| TASK DETAILS |
Taking the line that contains "Is the function $f(x) = x^2$" as the first, copy each line exactly up to and including the last line below.

| RECORDS PROVIDED |
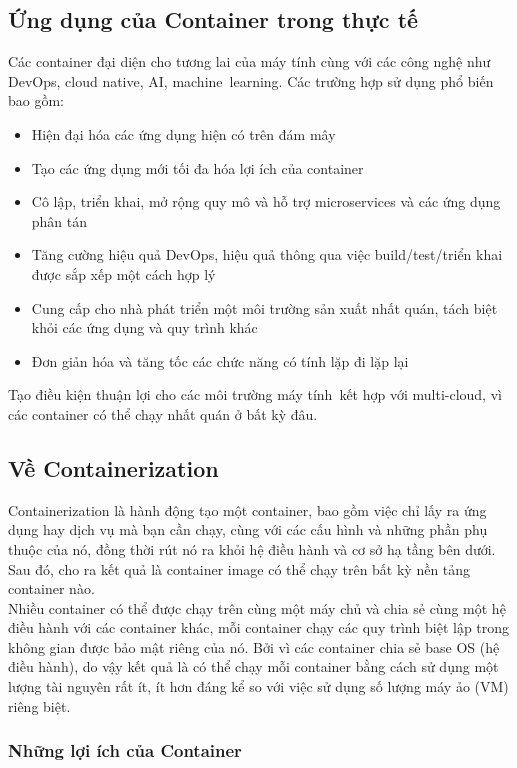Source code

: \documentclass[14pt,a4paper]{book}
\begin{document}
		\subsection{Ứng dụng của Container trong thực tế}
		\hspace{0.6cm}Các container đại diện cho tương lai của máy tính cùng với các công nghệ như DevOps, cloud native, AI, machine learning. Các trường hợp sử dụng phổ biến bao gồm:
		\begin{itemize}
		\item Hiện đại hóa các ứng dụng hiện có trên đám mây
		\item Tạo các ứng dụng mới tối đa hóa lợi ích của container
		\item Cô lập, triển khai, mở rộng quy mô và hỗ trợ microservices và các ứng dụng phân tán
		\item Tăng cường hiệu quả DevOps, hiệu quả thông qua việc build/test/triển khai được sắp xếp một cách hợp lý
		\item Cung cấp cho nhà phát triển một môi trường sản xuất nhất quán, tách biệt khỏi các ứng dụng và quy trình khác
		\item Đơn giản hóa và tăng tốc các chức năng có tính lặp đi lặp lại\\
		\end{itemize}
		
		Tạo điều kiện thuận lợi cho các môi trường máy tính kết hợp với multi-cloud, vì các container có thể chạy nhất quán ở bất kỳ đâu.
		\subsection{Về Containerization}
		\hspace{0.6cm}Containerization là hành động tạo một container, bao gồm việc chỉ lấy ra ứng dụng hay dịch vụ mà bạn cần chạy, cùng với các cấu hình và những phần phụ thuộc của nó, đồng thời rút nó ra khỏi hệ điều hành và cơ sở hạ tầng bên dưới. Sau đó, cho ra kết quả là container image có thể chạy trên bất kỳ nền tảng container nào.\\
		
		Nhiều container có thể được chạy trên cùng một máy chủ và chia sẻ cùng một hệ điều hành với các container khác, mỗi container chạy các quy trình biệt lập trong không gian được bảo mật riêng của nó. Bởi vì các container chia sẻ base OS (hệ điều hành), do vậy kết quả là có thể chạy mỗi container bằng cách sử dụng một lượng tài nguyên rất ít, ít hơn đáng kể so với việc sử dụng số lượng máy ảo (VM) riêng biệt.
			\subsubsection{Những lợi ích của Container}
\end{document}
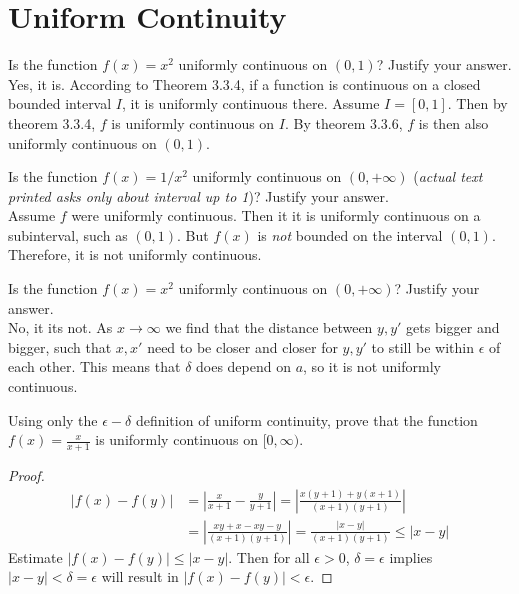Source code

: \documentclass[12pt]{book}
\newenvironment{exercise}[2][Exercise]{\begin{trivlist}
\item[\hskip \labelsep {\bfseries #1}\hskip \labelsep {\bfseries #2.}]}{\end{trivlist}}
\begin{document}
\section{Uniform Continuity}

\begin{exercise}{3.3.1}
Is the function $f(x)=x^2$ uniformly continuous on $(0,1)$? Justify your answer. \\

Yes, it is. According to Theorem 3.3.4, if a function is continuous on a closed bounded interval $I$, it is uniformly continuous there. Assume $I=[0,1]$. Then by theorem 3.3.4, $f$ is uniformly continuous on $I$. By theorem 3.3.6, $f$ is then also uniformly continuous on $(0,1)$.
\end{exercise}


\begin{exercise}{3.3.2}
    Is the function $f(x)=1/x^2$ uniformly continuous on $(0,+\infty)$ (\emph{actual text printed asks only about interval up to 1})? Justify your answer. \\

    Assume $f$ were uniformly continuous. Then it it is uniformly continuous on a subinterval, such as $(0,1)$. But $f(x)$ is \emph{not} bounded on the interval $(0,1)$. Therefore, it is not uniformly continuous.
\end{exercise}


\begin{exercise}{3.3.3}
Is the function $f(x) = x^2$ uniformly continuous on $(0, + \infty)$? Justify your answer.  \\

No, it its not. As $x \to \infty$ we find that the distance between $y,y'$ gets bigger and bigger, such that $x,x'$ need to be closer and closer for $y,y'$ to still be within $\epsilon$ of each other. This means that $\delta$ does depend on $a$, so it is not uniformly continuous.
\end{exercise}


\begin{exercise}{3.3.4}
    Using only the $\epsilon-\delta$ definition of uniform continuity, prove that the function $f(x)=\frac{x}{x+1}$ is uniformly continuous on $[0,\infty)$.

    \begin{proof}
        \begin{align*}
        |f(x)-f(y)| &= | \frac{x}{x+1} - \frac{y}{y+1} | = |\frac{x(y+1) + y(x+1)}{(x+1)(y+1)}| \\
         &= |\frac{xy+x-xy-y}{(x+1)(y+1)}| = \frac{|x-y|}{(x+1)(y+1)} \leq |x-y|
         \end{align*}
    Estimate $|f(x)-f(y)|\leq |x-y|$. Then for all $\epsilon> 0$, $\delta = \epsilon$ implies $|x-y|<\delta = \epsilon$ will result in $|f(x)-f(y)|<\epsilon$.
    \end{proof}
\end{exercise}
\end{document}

| WRITTEN RESPONSE |
Is the function $f(x) = x^2$ uniformly continuous on $(0, + \infty)$? Justify your answer.  \\

No, it its not. As $x \to \infty$ we find that the distance between $y,y'$ gets bigger and bigger, such that $x,x'$ need to be closer and closer for $y,y'$ to still be within $\epsilon$ of each other. This means that $\delta$ does depend on $a$, so it is not uniformly continuous.
\end{exercise}


\begin{exercise}{3.3.4}
    Using only the $\epsilon-\delta$ definition of uniform continuity, prove that the function $f(x)=\frac{x}{x+1}$ is uniformly continuous on $[0,\infty)$.

    \begin{proof}
        \begin{align*}
        |f(x)-f(y)| &= | \frac{x}{x+1} - \frac{y}{y+1} | = |\frac{x(y+1) + y(x+1)}{(x+1)(y+1)}| \\
         &= |\frac{xy+x-xy-y}{(x+1)(y+1)}| = \frac{|x-y|}{(x+1)(y+1)} \leq |x-y|
         \end{align*}
    Estimate $|f(x)-f(y)|\leq |x-y|$. Then for all $\epsilon> 0$, $\delta = \epsilon$ implies $|x-y|<\delta = \epsilon$ will result in $|f(x)-f(y)|<\epsilon$.
    \end{proof}
\end{exercise}
\end{document}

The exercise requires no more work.